Vale a pena jogar a vida, entregar-se por inteiro, para corresponder ao amor e à confiança que Deus deposita em nós. Vale a pena, acima de tudo, que nos decidamos a tomar a sério a nossa fé cristã. Quando recitamos o Credo, professamos crer em Deus Pai Todo-Poderoso, em seu Filho Jesus Cristo que morreu e foi ressuscitado, no Espírito Santo, Senhor que dá a vida. Confessamos que a Igreja una, santa, católica e apostólica, é o corpo de Cristo, animado pelo Espírito Santo. Alegramo-nos com a remissão dos nossos pecados e com a esperança da futura ressurreição. Mas, essas verdades penetrarão até ao fundo do coração ou ficarão apenas nos lábios? A mensagem divina de vitória, alegria e paz do Pentecostes deve ser o fundamento inquebrantável do modo de pensar, de reagir e de viver de todo o cristão.

*Homilia pronunciada no dia 17 de Junho de 1966, Festa do Sagrado Coração de Jesus.

Deus Pai dignou-Se conceder-nos, no Coração do Filho, infinitos dilectionis thesauros, tesouros inesgotáveis de amor, de misericórdia, de ternura. Se quisermos descobrir com evidência que Deus nos ama - que não só escuta as nossas orações, mas até Se nos antecipa - basta-nos seguir o mesmo raciocínio de S. Paulo: Aquele que nem ao seu próprio Filho perdoou, mas O entregou à morte por nós, corno não nos dará, com Ele, todas as coisas?.

A graça renova o homem por dentro e converte-o, de pecador e rebelde, em servo bom e fiel. E a fonte de todas as graças é o amor que Deus tem por nós e nos revelou - e não só com palavras, também com actos. O amor divino faz com que a Segunda Pessoa da Trindade Santíssima, o Verbo, o Filho de Deus Pai, tome a nossa carne, isto é, a nossa condição humana, menos o pecado. E o Verbo, a Palavra de Deus, é Verbum spirans amorem, a Palavra de que procede o Amor.

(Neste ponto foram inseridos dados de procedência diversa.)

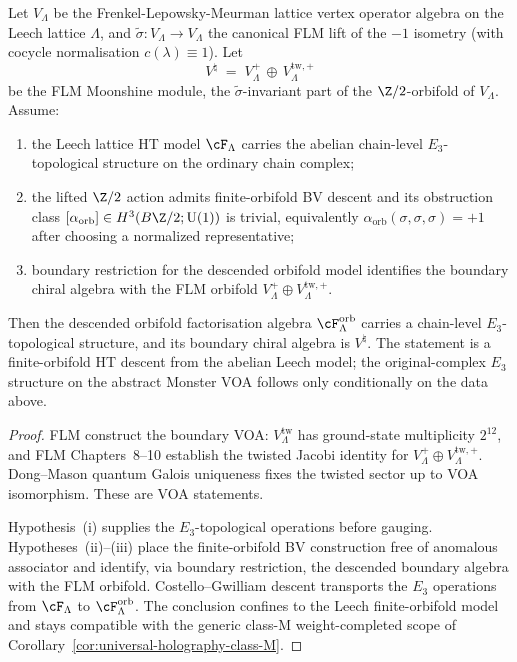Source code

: \begin{theorem}
\label{thm:monster-chain-level-e3-top}
Let $V_\Lambda$ be the Frenkel-Lepowsky-Meurman lattice vertex
operator algebra on the Leech lattice $\Lambda$, and
$\widetilde{\sigma}\colon V_\Lambda \to V_\Lambda$ the canonical FLM
lift of the $-1$ isometry (with cocycle normalisation
$c(\lambda) \equiv 1$). Let
\[
 V^\natural
 \;=\; V_\Lambda^+
 \,\oplus\, V_\Lambda^{\mathrm{tw},+}
\]
be the FLM Moonshine module, the $\widetilde{\sigma}$-invariant part
of the $\Z/2$-orbifold of $V_\Lambda$. Assume:
\begin{enumerate}[label=\textup{(\roman*)}]
\item the Leech lattice HT model $\cF_\Lambda$ carries the abelian
chain-level $E_3$-topological structure on the ordinary chain complex;
\item the lifted $\Z/2$ action admits finite-orbifold BV descent and
its obstruction class
$[\alpha_{\mathrm{orb}}]\in H^3(B\Z/2;\mathrm{U}(1))$ is trivial,
equivalently
$\alpha_{\mathrm{orb}}(\sigma,\sigma,\sigma)=+1$ after choosing a
normalized representative;
\item boundary restriction for the descended orbifold model identifies
the boundary chiral algebra with the FLM orbifold
$V_\Lambda^+\oplus V_\Lambda^{\mathrm{tw},+}$.
\end{enumerate}
Then the descended orbifold factorisation algebra
$\cF_\Lambda^{\mathrm{orb}}$ carries a chain-level $E_3$-topological
structure, and its boundary chiral algebra is $V^\natural$. The
statement is a finite-orbifold HT descent from the abelian Leech model;
the original-complex $E_3$ structure on the abstract Monster VOA
follows only conditionally on the data above.
\end{theorem}

\begin{proof}
FLM construct the boundary VOA:
$V_\Lambda^{\mathrm{tw}}$ has ground-state multiplicity $2^{12}$, and
FLM Chapters~8--10 establish the twisted Jacobi identity for
$V_\Lambda^+\oplus V_\Lambda^{\mathrm{tw},+}$. Dong--Mason quantum
Galois uniqueness fixes the twisted sector up to VOA isomorphism.
These are VOA statements.

Hypothesis~(i) supplies the $E_3$-topological operations before
gauging. Hypotheses~(ii)--(iii) place the finite-orbifold BV
construction free of anomalous associator and identify, via boundary
restriction, the descended boundary algebra with the FLM orbifold.
Costello--Gwilliam descent transports the $E_3$ operations from
$\cF_\Lambda$ to $\cF_\Lambda^{\mathrm{orb}}$. The conclusion confines
to the Leech finite-orbifold model and stays compatible with the
generic class-M weight-completed scope of
Corollary~\ref*{cor:universal-holography-class-M}.
\end{proof}

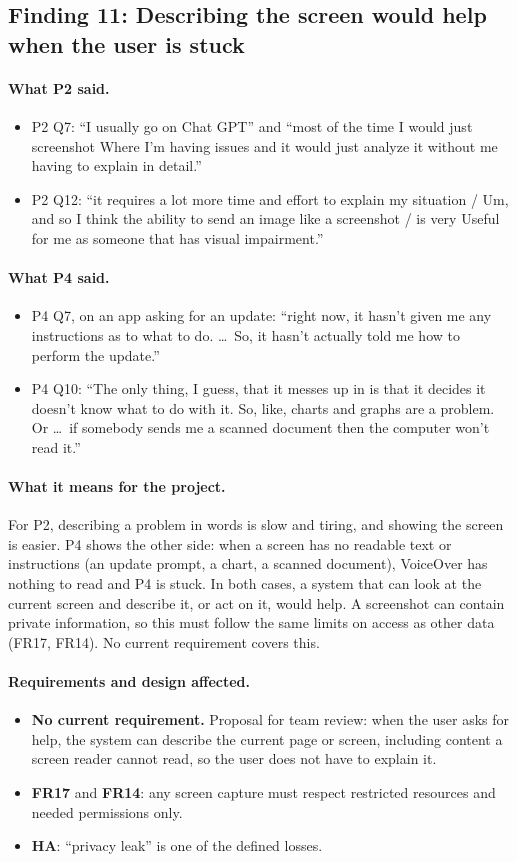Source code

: \documentclass[12pt, titlepage]{article}
\newcommand{\saidtwo}{\paragraph{What P2 said.}}
\newcommand{\saidfour}{\paragraph{What P4 said.}}
\newcommand{\means}{\paragraph{What it means for the project.}}
\newcommand{\affects}{\paragraph{Requirements and design affected.}}
\begin{document}
\subsection{Finding 11: Describing the screen would help when the user is stuck}

\saidtwo
\begin{itemize}
    \item P2 Q7: ``I usually go on Chat GPT'' and ``most of the time I would just screenshot Where I'm having issues and it would just analyze it without me having to explain in detail.''
    \item P2 Q12: ``it requires a lot more time and effort to explain my situation / Um, and so I think the ability to send an image like a screenshot / is very Useful for me as someone that has visual impairment.''
\end{itemize}

\saidfour
\begin{itemize}
    \item P4 Q7, on an app asking for an update: ``right now, it hasn't given me any instructions as to what to do. \ldots\ So, it hasn't actually told me how to perform the update.''
    \item P4 Q10: ``The only thing, I guess, that it messes up in is that it decides it doesn't know what to do with it. So, like, charts and graphs are a problem. Or \ldots\ if somebody sends me a scanned document then the computer won't read it.''
\end{itemize}

\means
For P2, describing a problem in words is slow and tiring, and showing the screen is easier. P4 shows the other side: when a screen has no readable text or instructions (an update prompt, a chart, a scanned document), VoiceOver has nothing to read and P4 is stuck. In both cases, a system that can look at the current screen and describe it, or act on it, would help. A screenshot can contain private information, so this must follow the same limits on access as other data (FR17, FR14). No current requirement covers this.

\affects
\begin{itemize}
    \item \textbf{No current requirement.} Proposal for team review: when the user asks for help, the system can describe the current page or screen, including content a screen reader cannot read, so the user does not have to explain it.
    \item \textbf{FR17} and \textbf{FR14}: any screen capture must respect restricted resources and needed permissions only.
    \item \textbf{HA}: ``privacy leak'' is one of the defined losses.
\end{itemize}
\end{document}
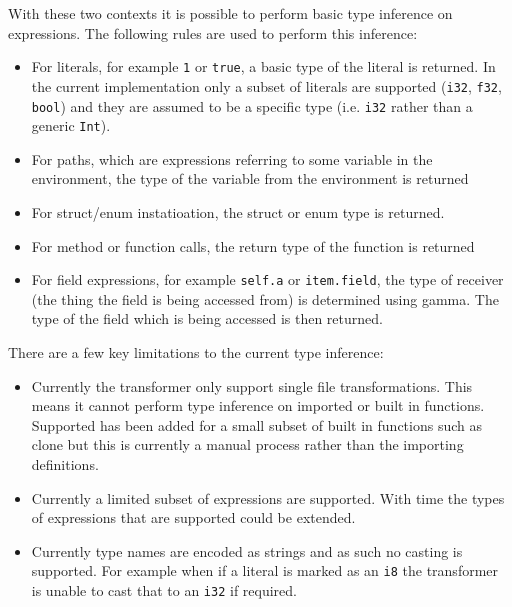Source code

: \documentclass[ oneside,%
                    author={James Elgar},
                    degree={MEng},
                     title={Bidirectional transformer between functional and \\ object-oriented programming in Rust},
                  subtitle={}]{dissertation}
\newcommand{\rust}[1]{\texttt{#1}}
\begin{document}
With these two contexts it is possible to perform basic type inference on expressions. The following rules are used to perform this inference:

\begin{itemize}
    \item For literals, for example \rust{1} or \rust{true}, a basic type of the literal is returned. In the current implementation only a subset of literals are supported (\rust{i32}, \rust{f32}, \rust{bool}) and they are assumed to be a specific type (i.e. \rust{i32} rather than a generic \verb|Int|).
    \item For paths, which are expressions referring to some variable in the environment, the type of the variable from the environment is returned 
    \item For struct/enum instatioation, the struct or enum type is returned.
    \item For method or function calls, the return type of the function is returned
    \item For field expressions, for example \rust{self.a} or \rust{item.field}, the type of receiver (the thing the field is being accessed from) is determined using gamma. The type of the field which is being accessed is then returned.
\end{itemize}

There are a few key limitations to the current type inference:

\begin{itemize}
    \item  Currently the transformer only support single file transformations. This means it cannot perform type inference on imported or built in functions. Supported has been added for a small subset of built in functions such as clone but this is currently a manual process rather than the importing definitions.
    \item  Currently a limited subset of expressions are supported. With time the types of expressions that are supported could be extended.
    \item Currently type names are encoded as strings and as such no casting is supported. For example when if a literal is marked as an \rust{i8} the transformer is unable to cast that to an \rust{i32} if required.
\end{itemize}
\end{document}
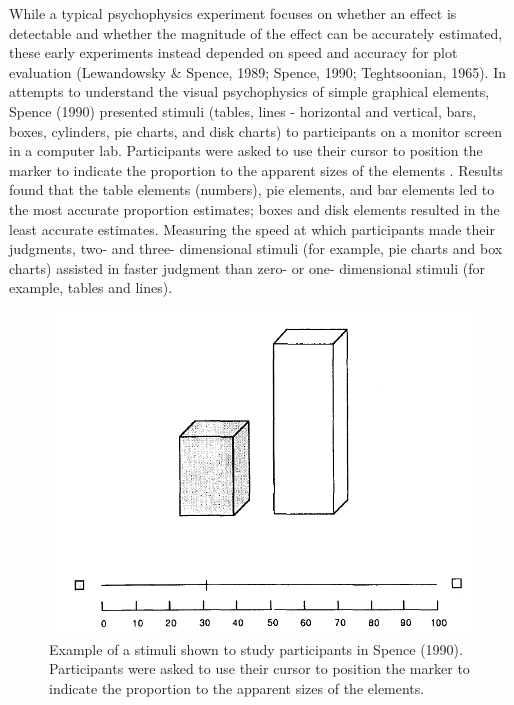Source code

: \documentclass[print]{nuthesis}
\begin{document}
While a typical psychophysics experiment focuses on whether an effect is detectable and whether the magnitude of the effect can be accurately estimated, these early experiments instead depended on speed and accuracy for plot evaluation (Lewandowsky \& Spence, 1989; Spence, 1990; Teghtsoonian, 1965).
In attempts to understand the visual psychophysics of simple graphical elements, Spence (1990) presented stimuli (tables, lines - horizontal and vertical, bars, boxes, cylinders, pie charts, and disk charts) to participants on a monitor screen in a computer lab.
Participants were asked to use their cursor to position the marker to indicate the proportion to the apparent sizes of the elements .
Results found that the table elements (numbers), pie elements, and bar elements led to the most accurate proportion estimates; boxes and disk elements resulted in the least accurate estimates.
Measuring the speed at which participants made their judgments, two- and three- dimensional stimuli (for example, pie charts and box charts) assisted in faster judgment than zero- or one- dimensional stimuli (for example, tables and lines).

\begin{figure}[tbp]

{\centering \includegraphics[width=0.75\linewidth,]{images/spence-1990-proportion} 

}

\caption[Spence (1990) task display]{Example of a stimuli shown to study participants in Spence (1990). Participants were asked to use their cursor to position the marker to indicate the proportion to the apparent sizes of the elements.}\label{fig:spence-1990-proportion}
\end{figure}
\end{document}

O Amor revela-se na Encarnação, nessa caminhada redentora de Jesus Cristo pela Terra, até ao sacrifício supremo da Cruz. E na Cruzmanifesta-se com um novo sinal: um dos soldados abriu o lado de Jesus com uma lança e no mesmo instante saiu sangue e água . Água e sangue de Jesus que nos falam de uma entrega realizada até ao último extremo, até ao consummatum est , ao "tudo está consumado", por amor.

Na festa de hoje, ao considerarmos uma vez mais os mistérios centrais da nossa fé, maravilhamo-nos de que as realidades mais profundas - o amor de Deus Pai que entrega o seu Filho; o amor do Filho que O leva a caminhar sereno até ao Gólgota - se traduzam em gestos muito próximos dos homens. Deus não Se nos dirige numa atitude de poder e de domínio; aproxima-Se de nós tomando a forma de servo, tornado semelhante aos homens . Nunca Jesus Se mostra distante e altivo. Por vezes, durante os anos de pregação, podemos vê-Lo desgostoso por lhe doer a maldade humana. Mas, se repararmos melhor, logo perceberemos que o que Lhe provoca o desgosto ou a cólera é o amor, que o desgosto e a cólera são apenas um novo modo de nos arrancar à infidelidade e ao pecado. Porventura quero Eu a morte do ímpio - diz o Senhor Deus - e não que se converta do seu mau caminho e que viva? Essas palavras explicam-nos toda a vida de Cristo e fazem-nos compreender por que Se apresentou perante nós com um coração de carne, com um coração como o nosso, prova irrefutável de amor e testemunho constante do mistério inenarrável da caridade divina.